Automation

Automating report creation, including via GitHub Actions

Introduction

Once you have a report you're happy with, you often need to generate it automatically; for instance, to run on a schedule, or to be triggered through an API. To make this easier, Datapane provides a GitHub action which allows you to run your Python script automatically to generate and publish a new report.

To learn more about GitHub actions, see the documentation.

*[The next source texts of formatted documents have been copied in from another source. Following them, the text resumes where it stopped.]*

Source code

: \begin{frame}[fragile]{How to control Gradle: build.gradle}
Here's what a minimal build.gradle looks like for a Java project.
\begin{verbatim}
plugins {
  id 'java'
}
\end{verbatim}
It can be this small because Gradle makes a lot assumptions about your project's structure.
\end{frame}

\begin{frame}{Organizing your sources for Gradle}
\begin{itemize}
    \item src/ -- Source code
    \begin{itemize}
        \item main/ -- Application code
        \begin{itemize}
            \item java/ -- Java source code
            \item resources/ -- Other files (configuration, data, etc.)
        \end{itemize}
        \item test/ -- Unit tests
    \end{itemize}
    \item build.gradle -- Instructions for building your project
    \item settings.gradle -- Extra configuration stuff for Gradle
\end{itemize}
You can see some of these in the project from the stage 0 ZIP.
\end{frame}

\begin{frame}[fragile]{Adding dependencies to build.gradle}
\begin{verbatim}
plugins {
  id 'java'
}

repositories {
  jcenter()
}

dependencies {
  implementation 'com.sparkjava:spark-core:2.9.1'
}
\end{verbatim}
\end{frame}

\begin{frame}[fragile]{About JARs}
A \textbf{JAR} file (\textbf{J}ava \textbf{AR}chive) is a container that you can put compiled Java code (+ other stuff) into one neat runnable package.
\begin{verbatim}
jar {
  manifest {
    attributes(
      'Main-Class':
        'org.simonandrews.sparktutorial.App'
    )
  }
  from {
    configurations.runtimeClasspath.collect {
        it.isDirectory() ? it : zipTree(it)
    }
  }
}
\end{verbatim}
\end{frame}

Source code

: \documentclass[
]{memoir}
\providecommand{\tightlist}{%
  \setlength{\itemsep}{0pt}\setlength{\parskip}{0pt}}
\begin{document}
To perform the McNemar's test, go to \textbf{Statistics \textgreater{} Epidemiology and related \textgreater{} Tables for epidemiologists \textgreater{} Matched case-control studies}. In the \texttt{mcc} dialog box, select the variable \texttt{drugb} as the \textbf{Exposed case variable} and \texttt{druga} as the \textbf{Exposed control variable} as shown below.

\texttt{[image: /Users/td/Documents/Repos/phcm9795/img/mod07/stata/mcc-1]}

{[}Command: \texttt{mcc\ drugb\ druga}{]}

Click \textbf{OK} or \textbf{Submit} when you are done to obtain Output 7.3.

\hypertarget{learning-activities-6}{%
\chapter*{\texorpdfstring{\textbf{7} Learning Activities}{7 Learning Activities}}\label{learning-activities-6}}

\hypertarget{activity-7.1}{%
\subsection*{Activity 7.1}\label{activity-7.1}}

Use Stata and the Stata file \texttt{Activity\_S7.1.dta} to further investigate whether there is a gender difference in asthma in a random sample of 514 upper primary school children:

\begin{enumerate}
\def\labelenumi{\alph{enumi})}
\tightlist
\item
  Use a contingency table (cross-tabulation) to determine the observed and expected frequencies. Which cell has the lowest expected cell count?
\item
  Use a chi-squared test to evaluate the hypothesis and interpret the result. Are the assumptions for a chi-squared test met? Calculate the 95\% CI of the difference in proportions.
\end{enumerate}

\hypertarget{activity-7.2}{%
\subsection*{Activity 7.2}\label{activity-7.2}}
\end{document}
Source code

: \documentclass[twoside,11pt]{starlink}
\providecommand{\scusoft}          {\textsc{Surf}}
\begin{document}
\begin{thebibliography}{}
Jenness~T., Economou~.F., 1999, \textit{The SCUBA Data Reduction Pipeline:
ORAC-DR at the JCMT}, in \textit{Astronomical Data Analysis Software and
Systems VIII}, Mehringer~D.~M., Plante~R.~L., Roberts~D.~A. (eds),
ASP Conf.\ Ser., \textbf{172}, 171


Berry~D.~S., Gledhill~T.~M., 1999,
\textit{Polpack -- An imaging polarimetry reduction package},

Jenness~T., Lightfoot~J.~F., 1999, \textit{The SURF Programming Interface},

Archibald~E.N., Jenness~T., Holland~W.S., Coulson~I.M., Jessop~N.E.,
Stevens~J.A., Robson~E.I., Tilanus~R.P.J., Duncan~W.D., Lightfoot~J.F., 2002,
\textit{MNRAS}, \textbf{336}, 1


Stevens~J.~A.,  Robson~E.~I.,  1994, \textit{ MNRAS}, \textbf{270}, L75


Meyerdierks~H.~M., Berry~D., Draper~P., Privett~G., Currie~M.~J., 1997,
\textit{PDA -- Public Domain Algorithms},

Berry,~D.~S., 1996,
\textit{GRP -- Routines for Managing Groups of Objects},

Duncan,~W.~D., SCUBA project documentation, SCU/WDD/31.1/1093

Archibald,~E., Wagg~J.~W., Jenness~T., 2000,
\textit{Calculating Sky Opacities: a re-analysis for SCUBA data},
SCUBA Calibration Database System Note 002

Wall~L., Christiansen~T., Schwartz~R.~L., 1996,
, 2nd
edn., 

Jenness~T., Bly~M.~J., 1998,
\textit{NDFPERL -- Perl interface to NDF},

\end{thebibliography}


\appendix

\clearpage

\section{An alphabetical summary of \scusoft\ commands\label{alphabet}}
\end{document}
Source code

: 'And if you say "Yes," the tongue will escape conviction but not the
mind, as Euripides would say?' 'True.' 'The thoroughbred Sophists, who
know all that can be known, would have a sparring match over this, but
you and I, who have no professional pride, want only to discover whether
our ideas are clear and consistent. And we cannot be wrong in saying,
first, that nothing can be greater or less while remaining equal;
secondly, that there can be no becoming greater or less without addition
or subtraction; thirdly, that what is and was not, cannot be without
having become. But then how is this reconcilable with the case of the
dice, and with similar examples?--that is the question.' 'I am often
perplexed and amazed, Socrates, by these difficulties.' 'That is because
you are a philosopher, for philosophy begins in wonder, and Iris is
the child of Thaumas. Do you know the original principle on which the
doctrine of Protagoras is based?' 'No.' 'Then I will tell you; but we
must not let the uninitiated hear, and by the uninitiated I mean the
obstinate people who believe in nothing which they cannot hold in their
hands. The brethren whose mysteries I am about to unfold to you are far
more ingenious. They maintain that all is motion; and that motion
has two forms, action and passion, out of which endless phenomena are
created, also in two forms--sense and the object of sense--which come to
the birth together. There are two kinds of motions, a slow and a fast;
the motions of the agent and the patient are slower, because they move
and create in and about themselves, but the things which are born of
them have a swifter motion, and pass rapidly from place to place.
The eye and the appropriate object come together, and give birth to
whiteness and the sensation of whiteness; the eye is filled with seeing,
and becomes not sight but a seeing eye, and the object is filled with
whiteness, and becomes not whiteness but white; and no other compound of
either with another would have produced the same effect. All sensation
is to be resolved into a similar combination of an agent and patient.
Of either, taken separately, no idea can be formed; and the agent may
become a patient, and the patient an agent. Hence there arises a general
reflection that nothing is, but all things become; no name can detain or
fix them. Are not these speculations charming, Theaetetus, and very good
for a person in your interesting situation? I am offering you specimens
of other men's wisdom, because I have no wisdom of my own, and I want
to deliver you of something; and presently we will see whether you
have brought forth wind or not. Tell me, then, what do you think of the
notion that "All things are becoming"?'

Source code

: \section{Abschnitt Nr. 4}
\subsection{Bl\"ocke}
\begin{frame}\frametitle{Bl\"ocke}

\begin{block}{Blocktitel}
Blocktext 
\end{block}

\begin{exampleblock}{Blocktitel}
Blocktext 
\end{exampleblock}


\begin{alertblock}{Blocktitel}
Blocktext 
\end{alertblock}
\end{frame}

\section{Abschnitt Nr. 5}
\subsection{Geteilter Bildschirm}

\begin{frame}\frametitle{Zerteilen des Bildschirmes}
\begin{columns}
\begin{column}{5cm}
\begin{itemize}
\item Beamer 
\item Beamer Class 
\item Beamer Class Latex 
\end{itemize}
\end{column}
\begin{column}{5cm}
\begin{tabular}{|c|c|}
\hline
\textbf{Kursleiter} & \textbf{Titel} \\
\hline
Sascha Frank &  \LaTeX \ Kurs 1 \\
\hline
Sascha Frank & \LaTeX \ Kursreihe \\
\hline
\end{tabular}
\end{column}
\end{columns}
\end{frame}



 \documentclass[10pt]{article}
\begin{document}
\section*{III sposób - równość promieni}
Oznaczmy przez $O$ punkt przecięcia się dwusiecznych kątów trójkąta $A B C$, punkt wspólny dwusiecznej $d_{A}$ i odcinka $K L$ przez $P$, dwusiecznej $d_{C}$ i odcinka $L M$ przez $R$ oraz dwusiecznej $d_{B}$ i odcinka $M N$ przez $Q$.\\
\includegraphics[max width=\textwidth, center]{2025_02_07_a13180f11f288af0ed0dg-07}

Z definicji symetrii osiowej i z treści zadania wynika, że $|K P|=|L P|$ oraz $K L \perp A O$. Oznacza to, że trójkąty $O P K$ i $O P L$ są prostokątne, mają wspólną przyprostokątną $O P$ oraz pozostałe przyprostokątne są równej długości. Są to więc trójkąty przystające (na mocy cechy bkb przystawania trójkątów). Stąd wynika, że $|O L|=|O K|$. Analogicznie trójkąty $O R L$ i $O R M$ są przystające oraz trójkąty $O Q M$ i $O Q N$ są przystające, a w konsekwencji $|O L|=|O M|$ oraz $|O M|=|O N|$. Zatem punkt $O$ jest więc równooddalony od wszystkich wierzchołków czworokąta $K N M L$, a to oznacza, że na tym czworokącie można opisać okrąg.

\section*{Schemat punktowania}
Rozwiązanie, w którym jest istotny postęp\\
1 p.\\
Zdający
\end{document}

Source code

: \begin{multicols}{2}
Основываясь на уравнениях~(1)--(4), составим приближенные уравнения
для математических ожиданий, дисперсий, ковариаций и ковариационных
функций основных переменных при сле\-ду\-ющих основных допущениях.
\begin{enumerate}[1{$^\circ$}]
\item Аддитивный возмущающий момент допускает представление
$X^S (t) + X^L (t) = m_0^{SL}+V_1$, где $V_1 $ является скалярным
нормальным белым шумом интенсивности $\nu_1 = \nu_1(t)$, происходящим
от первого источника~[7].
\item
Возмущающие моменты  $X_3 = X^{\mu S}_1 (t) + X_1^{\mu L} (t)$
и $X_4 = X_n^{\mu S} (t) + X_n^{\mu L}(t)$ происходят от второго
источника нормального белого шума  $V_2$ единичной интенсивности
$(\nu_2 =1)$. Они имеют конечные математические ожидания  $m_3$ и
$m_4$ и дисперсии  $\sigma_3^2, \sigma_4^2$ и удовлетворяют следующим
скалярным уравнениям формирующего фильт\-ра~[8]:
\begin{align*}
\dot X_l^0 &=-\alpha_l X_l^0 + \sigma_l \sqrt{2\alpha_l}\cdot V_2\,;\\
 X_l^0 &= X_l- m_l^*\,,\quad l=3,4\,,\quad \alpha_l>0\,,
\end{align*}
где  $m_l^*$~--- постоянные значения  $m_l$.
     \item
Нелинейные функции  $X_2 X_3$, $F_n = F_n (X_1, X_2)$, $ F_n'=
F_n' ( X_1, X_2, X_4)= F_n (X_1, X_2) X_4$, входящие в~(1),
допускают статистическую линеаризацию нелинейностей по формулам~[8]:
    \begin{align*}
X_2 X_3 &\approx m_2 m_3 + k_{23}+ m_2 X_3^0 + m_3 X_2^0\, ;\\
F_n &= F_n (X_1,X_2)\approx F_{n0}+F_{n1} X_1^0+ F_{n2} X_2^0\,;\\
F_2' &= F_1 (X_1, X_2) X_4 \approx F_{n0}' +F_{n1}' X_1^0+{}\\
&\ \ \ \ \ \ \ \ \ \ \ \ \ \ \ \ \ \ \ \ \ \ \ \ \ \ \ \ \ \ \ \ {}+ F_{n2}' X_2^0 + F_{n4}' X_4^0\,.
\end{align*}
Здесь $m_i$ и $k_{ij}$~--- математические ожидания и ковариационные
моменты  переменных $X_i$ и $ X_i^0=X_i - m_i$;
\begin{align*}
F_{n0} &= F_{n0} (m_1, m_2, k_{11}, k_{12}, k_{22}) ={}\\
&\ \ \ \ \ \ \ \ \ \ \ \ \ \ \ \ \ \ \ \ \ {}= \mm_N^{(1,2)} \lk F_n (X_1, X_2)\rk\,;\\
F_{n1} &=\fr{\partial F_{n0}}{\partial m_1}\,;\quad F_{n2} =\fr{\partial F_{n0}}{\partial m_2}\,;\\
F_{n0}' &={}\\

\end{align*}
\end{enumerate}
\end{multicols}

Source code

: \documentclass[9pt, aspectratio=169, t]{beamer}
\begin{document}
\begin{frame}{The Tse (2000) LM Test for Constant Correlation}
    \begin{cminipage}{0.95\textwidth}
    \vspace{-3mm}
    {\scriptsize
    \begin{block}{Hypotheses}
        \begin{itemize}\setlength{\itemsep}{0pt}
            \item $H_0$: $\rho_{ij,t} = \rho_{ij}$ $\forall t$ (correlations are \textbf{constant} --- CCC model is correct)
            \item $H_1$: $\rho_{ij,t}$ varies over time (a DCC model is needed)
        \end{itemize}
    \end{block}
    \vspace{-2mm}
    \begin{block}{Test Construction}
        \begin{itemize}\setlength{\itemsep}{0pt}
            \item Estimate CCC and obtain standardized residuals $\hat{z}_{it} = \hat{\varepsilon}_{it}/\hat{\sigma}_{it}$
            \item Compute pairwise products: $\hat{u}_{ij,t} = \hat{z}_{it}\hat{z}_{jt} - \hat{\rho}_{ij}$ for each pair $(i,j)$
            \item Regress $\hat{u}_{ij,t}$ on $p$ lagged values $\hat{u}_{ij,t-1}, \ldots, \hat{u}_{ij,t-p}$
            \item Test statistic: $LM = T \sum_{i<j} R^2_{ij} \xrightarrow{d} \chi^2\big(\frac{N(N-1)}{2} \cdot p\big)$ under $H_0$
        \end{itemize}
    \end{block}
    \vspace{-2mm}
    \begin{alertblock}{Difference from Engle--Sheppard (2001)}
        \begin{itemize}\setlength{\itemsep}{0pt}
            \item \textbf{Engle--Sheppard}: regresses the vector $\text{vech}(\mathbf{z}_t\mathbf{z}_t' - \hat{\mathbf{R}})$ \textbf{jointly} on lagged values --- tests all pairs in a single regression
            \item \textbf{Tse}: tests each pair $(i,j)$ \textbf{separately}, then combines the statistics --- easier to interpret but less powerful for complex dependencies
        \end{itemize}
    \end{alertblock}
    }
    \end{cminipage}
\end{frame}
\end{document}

GitHub Actions vs. Datapane Script Runner

Datapane for Teams also provides a script runner, which has some advantages and optimizations not available on the GitHub action runner, including:

  • Friendly end-user forms. GitHub actions are not suitable for allowing authenticated, non-technical users to to run your script with parameters; Datapane's script runner provides self-service forms for stakeholders.

  • Jupyter support. Datapane's script runner allows you to deploy and run Jupyter Notebooks with parameters to generate dynamic reports, whilst the GitHub Action relies on a Python file

  • On-premise and cloud hosting. Datapane's script runner does not require GitHub, and can run on your own cloud environment or server.

  • Private report generation. Generate private reports which are not shared with the outside world.

Configuring your job

This tutorial presumes you have a basic understanding of how to use GitHub actions. For more information, please refer to GitHub's documentation.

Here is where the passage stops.